■ What is expected ■
Would you please return the lines of the material that contain the word "also"?
=-=-=-=-=
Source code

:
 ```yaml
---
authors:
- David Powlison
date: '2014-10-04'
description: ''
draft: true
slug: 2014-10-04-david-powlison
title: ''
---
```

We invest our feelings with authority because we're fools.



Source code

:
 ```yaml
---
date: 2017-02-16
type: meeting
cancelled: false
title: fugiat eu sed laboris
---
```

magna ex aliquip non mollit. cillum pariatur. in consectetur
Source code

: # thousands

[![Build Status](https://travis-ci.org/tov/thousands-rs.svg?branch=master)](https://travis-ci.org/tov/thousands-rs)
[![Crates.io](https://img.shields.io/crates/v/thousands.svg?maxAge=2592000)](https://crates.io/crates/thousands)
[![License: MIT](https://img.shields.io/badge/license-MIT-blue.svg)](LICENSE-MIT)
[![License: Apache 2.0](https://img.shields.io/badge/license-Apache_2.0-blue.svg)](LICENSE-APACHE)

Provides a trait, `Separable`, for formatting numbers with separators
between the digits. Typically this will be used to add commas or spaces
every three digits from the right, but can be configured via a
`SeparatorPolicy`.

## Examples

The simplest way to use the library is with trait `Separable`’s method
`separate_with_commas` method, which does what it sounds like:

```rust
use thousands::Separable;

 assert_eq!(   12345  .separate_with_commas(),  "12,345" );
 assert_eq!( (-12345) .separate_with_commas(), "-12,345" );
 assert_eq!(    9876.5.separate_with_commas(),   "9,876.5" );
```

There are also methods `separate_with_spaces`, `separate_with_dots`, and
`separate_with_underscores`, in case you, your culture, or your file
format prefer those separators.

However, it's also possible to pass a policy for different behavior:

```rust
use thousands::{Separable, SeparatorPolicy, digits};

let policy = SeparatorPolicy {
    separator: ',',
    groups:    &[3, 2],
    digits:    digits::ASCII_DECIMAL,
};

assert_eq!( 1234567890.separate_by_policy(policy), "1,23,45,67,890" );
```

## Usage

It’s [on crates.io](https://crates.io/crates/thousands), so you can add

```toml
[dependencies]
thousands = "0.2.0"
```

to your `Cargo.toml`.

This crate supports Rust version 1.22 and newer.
=-=-=-=-=
■ Result for this exercise ■
There are also methods `separate_with_spaces`, `separate_with_dots`, and
However, it's also possible to pass a policy for different behavior:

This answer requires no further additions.